Photo: © Joachim Herz Stiftung/Claudia Höhne
In the presence of Katharina Fegebank, Second Mayor and Science Senator of Hamburg, Eugene Demler and Valery Rubakov were honored yesterday with the Hamburg Prize for Theoretical Physics. Rubakov is a senior scientist at the Institute for Nuclear Research of the Russian Academy of Sciences in Moscow and a professor at Lomonosov Moscow State University. He received the 2020 Hamburg Prize for Theoretical Physics for his contributions to matter in the early universe. Demler, who moved to ETH Zurich this fall after many years at Harvard University, received the 2021 prize for his research on quantum matter.
Rubakov, born in 1955, is among the most recognized contemporary Russian theoretical physicists.
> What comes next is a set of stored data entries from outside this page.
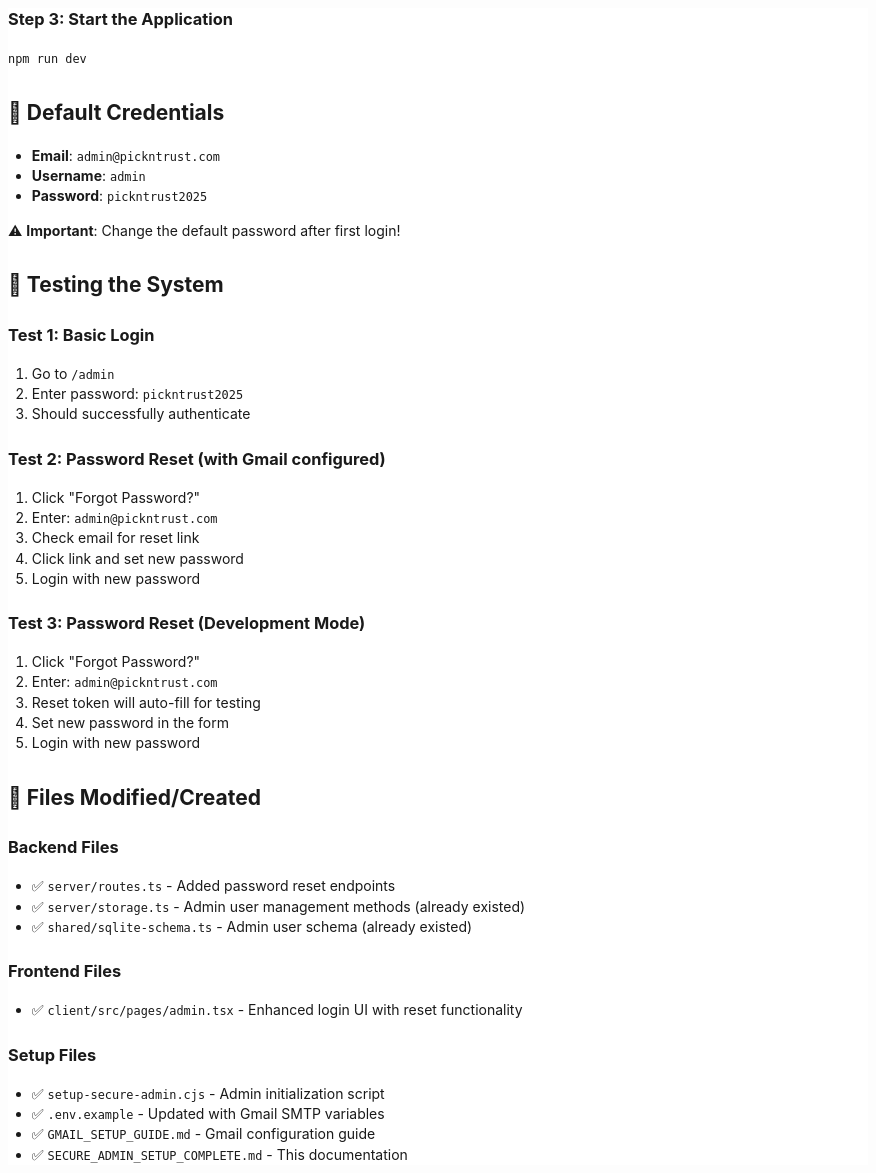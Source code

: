 ### Step 3: Start the Application
```bash
npm run dev
```

## 🔑 Default Credentials

- **Email**: `admin@pickntrust.com`
- **Username**: `admin`
- **Password**: `pickntrust2025`

⚠️ **Important**: Change the default password after first login!

## 🧪 Testing the System

### Test 1: Basic Login
1. Go to `/admin`
2. Enter password: `pickntrust2025`
3. Should successfully authenticate

### Test 2: Password Reset (with Gmail configured)
1. Click "Forgot Password?"
2. Enter: `admin@pickntrust.com`
3. Check email for reset link
4. Click link and set new password
5. Login with new password

### Test 3: Password Reset (Development Mode)
1. Click "Forgot Password?"
2. Enter: `admin@pickntrust.com`
3. Reset token will auto-fill for testing
4. Set new password in the form
5. Login with new password

## 📁 Files Modified/Created

### Backend Files
- ✅ `server/routes.ts` - Added password reset endpoints
- ✅ `server/storage.ts` - Admin user management methods (already existed)
- ✅ `shared/sqlite-schema.ts` - Admin user schema (already existed)

### Frontend Files
- ✅ `client/src/pages/admin.tsx` - Enhanced login UI with reset functionality

### Setup Files
- ✅ `setup-secure-admin.cjs` - Admin initialization script
- ✅ `.env.example` - Updated with Gmail SMTP variables
- ✅ `GMAIL_SETUP_GUIDE.md` - Gmail configuration guide
- ✅ `SECURE_ADMIN_SETUP_COMPLETE.md` - This documentation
He covers a broad field of research and is considered an expert in quantum field theory, elementary particle physics, and cosmology.
Demler, born in 1972, is a world-renowned expert in theoretical quantum physics. Among other things, his work laid the foundation for groundbreaking experiments to understand quantum effects and to be able to determine the interaction of the smallest elements in a so-called many-particle system in quantum simulations.
More about the prize ceremony (in German).
In honor of the two laureates, an international symposium will also be held in Hamburg from November 8 to 12, 2021.
The prize
The Joachim Herz Foundation has been awarding the Hamburg Prize for Theoretical Physics since 2010 together with the Wolfgang Pauli Centre of Universität Hamburg, the Deutsche Elektronen-Synchrotron (DESY) and the two Clusters of Excellence of Universität Hamburg "CUI: Advanced Imaging of Matter" and "Quantum Universe". The prize of 137,036 euros for outstanding research achievements in theoretical physics is one of the highest endowed awards for physics in Germany. The prize sum is an allusion to Sommerfeld's fine structure constant, which plays an important role in theoretical physics.